“Esta é a única noite do ano que passo acompanhado”
Iniciativa Mais Natal alimentou e abrigou dezenas de pessoas. A solidão e as carências económicas estão na base dos problemas das famílias que receberam o apoio no Natal em Santarém.
A Casa Chã, no Campo Infante da Câmara em Santarém, abriu as portas para receber dezenas de pessoas na noite de consoada e no dia de Natal. Famílias com carências económicas e pessoas que estão sozinhas no mundo, reuniram-se num só espaço para terem um Natal mais acolhedor. Graças à boa vontade de um grupo de cerca de vinte voluntários que recolheram alimentos, roupas e brinquedos.
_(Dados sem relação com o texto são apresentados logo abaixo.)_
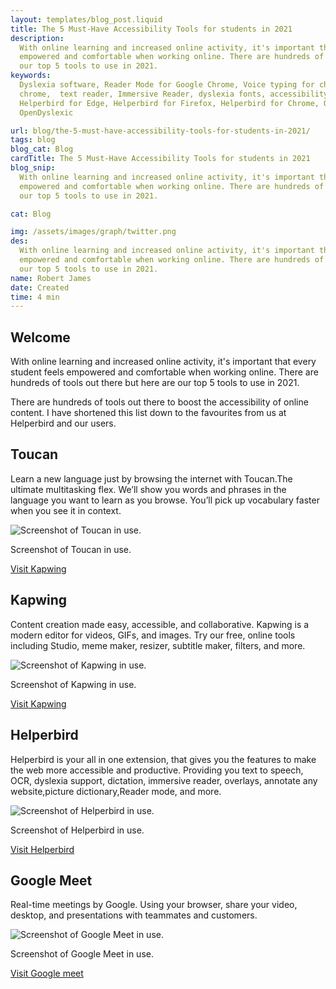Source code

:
 ```yaml
---
layout: templates/blog_post.liquid
title: The 5 Must-Have Accessibility Tools for students in 2021
description:
  With online learning and increased online activity, it's important that every student feels
  empowered and comfortable when working online. There are hundreds of tools out there but here are
  our top 5 tools to use in 2021.
keywords:
  Dyslexia software, Reader Mode for Google Chrome, Voice typing for chrome, Text to speech for
  chrome,  text reader, Immersive Reader, dyslexia fonts, accessibility software, dyslexia software,
  Helperbird for Edge, Helperbird for Firefox, Helperbird for Chrome, Opendyslexic for Chrome,
  OpenDyslexic

url: blog/the-5-must-have-accessibility-tools-for-students-in-2021/
tags: blog
blog_cat: Blog
cardTitle: The 5 Must-Have Accessibility Tools for students in 2021
blog_snip:
  With online learning and increased online activity, it's important that every student feels
  empowered and comfortable when working online. There are hundreds of tools out there but here are
  our top 5 tools to use in 2021.

cat: Blog

img: /assets/images/graph/twitter.png
des:
  With online learning and increased online activity, it's important that every student feels
  empowered and comfortable when working online. There are hundreds of tools out there but here are
  our top 5 tools to use in 2021.
name: Robert James
date: Created
time: 4 min
---
```


## Welcome

With online learning and increased online activity, it's important that every student feels
empowered and comfortable when working online. There are hundreds of tools out there but here are
our top 5 tools to use in 2021.

There are hundreds of tools out there to boost the accessibility of online content. I have shortened
this list down to the favourites from us at Helperbird and our users.

## Toucan

Learn a new language just by browsing the internet with Toucan.The ultimate multitasking flex. We’ll
show you words and phrases in the language you want to learn as you browse. You’ll pick up
vocabulary faster when you see it in context.

![Screenshot of Toucan in use.](/assets/images/blog/top-five/toucan.jpg)

Screenshot of Toucan in use.

[Visit Kapwing](https://jointoucan.com)

## Kapwing

Content creation made easy, accessible, and collaborative. Kapwing is a modern editor for videos,
GIFs, and images. Try our free, online tools including Studio, meme maker, resizer, subtitle maker,
filters, and more.

![Screenshot of Kapwing in use.](/assets/images/blog/top-five/kapwing.png)

Screenshot of Kapwing in use.

[Visit Kapwing](https://www.kapwing.com)

## Helperbird

Helperbird is your all in one extension, that gives you the features to make the web more accessible
and productive. Providing you text to speech, OCR, dyslexia support, dictation, immersive reader,
overlays, annotate any website,picture dictionary,Reader mode, and more.

![Screenshot of Helperbird in use.](/assets/images/blog/top-five/helperbird.jpg)

Screenshot of Helperbird in use.

[Visit Helperbird](/pricing/)

## Google Meet

Real-time meetings by Google. Using your browser, share your video, desktop, and presentations with
teammates and customers.

![Screenshot of Google Meet in use.](/assets/images/blog/top-five/google-meet.jpeg)

Screenshot of Google Meet in use.

[Visit Google meet](https://www.google.com/meet)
“Esta é a única noite do ano que passo acompanhado. Vivo sozinho, tenho um irmão mas não nos relacionamos. Tenho um cão que é o meu companheiro”, diz João Ramos. Aos 67 anos admite a sua culpa. “Entreguei-me ao álcool e muito do que passo é culpa minha”. Mas ao levantar os olhos tristes do prato de sopa, que devora, diz “sou um ser humano, às vezes parece que não, mas sou”. A solidão foi também o que levou Maria Fernanda, de 61 anos, a participar nesta iniciativa. “O meu filho está fora, ficaria sozinha a passar esta noite. E seria uma noite como são todas as outras, porque estou sempre sozinha. A solidão é uma coisa horrível”.
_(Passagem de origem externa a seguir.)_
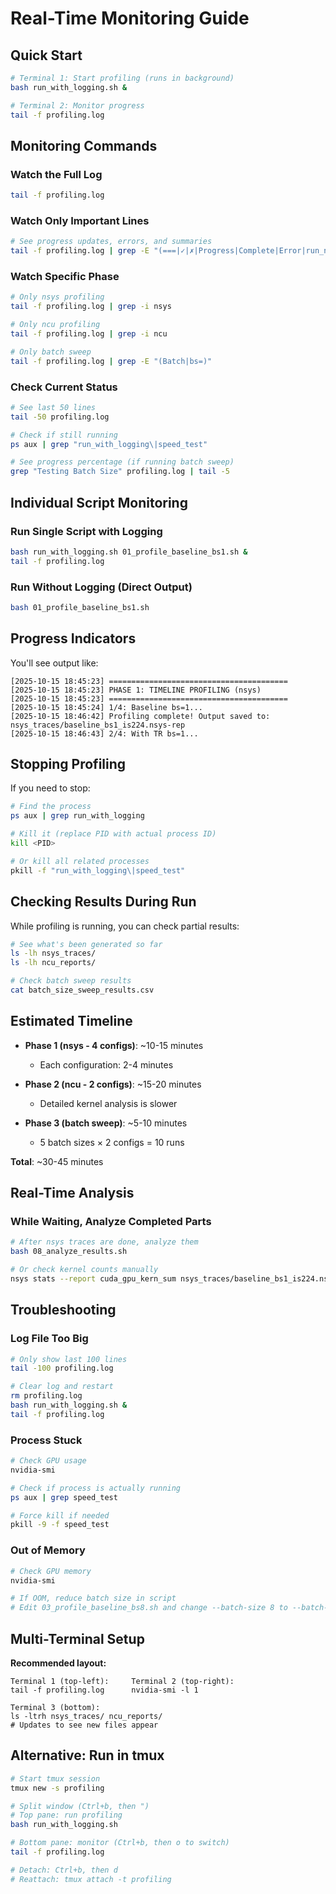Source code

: # Real-Time Monitoring Guide

## Quick Start

```bash
# Terminal 1: Start profiling (runs in background)
bash run_with_logging.sh &

# Terminal 2: Monitor progress
tail -f profiling.log
```

## Monitoring Commands

### Watch the Full Log
```bash
tail -f profiling.log
```

### Watch Only Important Lines
```bash
# See progress updates, errors, and summaries
tail -f profiling.log | grep -E "(===|✓|✗|Progress|Complete|Error|run_name)"
```

### Watch Specific Phase
```bash
# Only nsys profiling
tail -f profiling.log | grep -i nsys

# Only ncu profiling
tail -f profiling.log | grep -i ncu

# Only batch sweep
tail -f profiling.log | grep -E "(Batch|bs=)"
```

### Check Current Status
```bash
# See last 50 lines
tail -50 profiling.log

# Check if still running
ps aux | grep "run_with_logging\|speed_test"

# See progress percentage (if running batch sweep)
grep "Testing Batch Size" profiling.log | tail -5
```

## Individual Script Monitoring

### Run Single Script with Logging
```bash
bash run_with_logging.sh 01_profile_baseline_bs1.sh &
tail -f profiling.log
```

### Run Without Logging (Direct Output)
```bash
bash 01_profile_baseline_bs1.sh
```

## Progress Indicators

You'll see output like:

```
[2025-10-15 18:45:23] ========================================
[2025-10-15 18:45:23] PHASE 1: TIMELINE PROFILING (nsys)
[2025-10-15 18:45:23] ========================================
[2025-10-15 18:45:24] 1/4: Baseline bs=1...
[2025-10-15 18:46:42] Profiling complete! Output saved to: nsys_traces/baseline_bs1_is224.nsys-rep
[2025-10-15 18:46:43] 2/4: With TR bs=1...
```

## Stopping Profiling

If you need to stop:

```bash
# Find the process
ps aux | grep run_with_logging

# Kill it (replace PID with actual process ID)
kill <PID>

# Or kill all related processes
pkill -f "run_with_logging\|speed_test"
```

## Checking Results During Run

While profiling is running, you can check partial results:

```bash
# See what's been generated so far
ls -lh nsys_traces/
ls -lh ncu_reports/

# Check batch sweep results
cat batch_size_sweep_results.csv
```

## Estimated Timeline

- **Phase 1 (nsys - 4 configs)**: ~10-15 minutes
  - Each configuration: 2-4 minutes

- **Phase 2 (ncu - 2 configs)**: ~15-20 minutes
  - Detailed kernel analysis is slower

- **Phase 3 (batch sweep)**: ~5-10 minutes
  - 5 batch sizes × 2 configs = 10 runs

**Total**: ~30-45 minutes

## Real-Time Analysis

### While Waiting, Analyze Completed Parts

```bash
# After nsys traces are done, analyze them
bash 08_analyze_results.sh

# Or check kernel counts manually
nsys stats --report cuda_gpu_kern_sum nsys_traces/baseline_bs1_is224.nsys-rep | head -20
```

## Troubleshooting

### Log File Too Big
```bash
# Only show last 100 lines
tail -100 profiling.log

# Clear log and restart
rm profiling.log
bash run_with_logging.sh &
tail -f profiling.log
```

### Process Stuck
```bash
# Check GPU usage
nvidia-smi

# Check if process is actually running
ps aux | grep speed_test

# Force kill if needed
pkill -9 -f speed_test
```

### Out of Memory
```bash
# Check GPU memory
nvidia-smi

# If OOM, reduce batch size in script
# Edit 03_profile_baseline_bs8.sh and change --batch-size 8 to --batch-size 4
```

## Multi-Terminal Setup

**Recommended layout:**

```
Terminal 1 (top-left):     Terminal 2 (top-right):
tail -f profiling.log      nvidia-smi -l 1

Terminal 3 (bottom):
ls -ltrh nsys_traces/ ncu_reports/
# Updates to see new files appear
```

## Alternative: Run in tmux

```bash
# Start tmux session
tmux new -s profiling

# Split window (Ctrl+b, then ")
# Top pane: run profiling
bash run_with_logging.sh

# Bottom pane: monitor (Ctrl+b, then o to switch)
tail -f profiling.log

# Detach: Ctrl+b, then d
# Reattach: tmux attach -t profiling
```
“Viemos porque temos fome. Muita fome!”
António Oliveira e a mulher, Luísa Oliveira, não pensaram duas vezes quando os convidaram para a ceia de Natal. O filho, Jaime Oliveira, está desempregado e vive com os pais. Os três dividem um espaço que os abriga, na Quinta das Cortes, em Santarém. Sem água, sem electricidade e onde a chuva é uma constante. “Há 2 semanas que dormimos em camas todas molhadas, porque choveu lá dentro”.
A vida “não tem sido fácil, ainda assim “temos que agradecer, porque ainda há pessoas que nos ajudam”, refere com humildade, António Oliveira. “Viemos porque temos fome. Muita fome mesmo”, desabafa Luísa Oliveira. “Nunca saímos de casa e umas vezes comemos melhor outras pior”.
As rugas e o olhar de Célia Arroteia, de 50 anos, demonstram uma vida de problemas. O marido é alcoólico, o filho está preso. “Aqui tenho o carinho e o conforto que tanto preciso e que não encontro em casa”, refere. Todos os dias faz apenas uma pequena refeição. Não tem dinheiro para mais. “Tenho o dinheiro contado para as despesas da casa. O que como é a Santa Casa da Misericórdia que me dá”, se assim não fosse “passava fome”.
Tânia Fernandes é o rosto desta iniciativa e, com um brilho nos olhos, mostrava o orgulho na equipa e em toda a sociedade de Santarém, que ajudou a reunir os bens para que nada faltasse. Tudo foi confeccionado no próprio espaço, pelos voluntários. A azáfama na cozinha começou a sentir-se pelas 18 horas, no dia 24 de Dezembro. Entre tachos e panelas, couves e o bacalhau, a amizade e entreajuda foi quem mais reinou. “O Natal sem esta iniciativa já não é a mesma coisa”, refere a O MIRANTE Tânia Fernandes. “Trago as minhas filhas, que são uma grande ajuda e não tenho palavras para agradecer a toda esta equipa que me acompanha desde o início e a outros que se juntaram ano após ano”, destaca.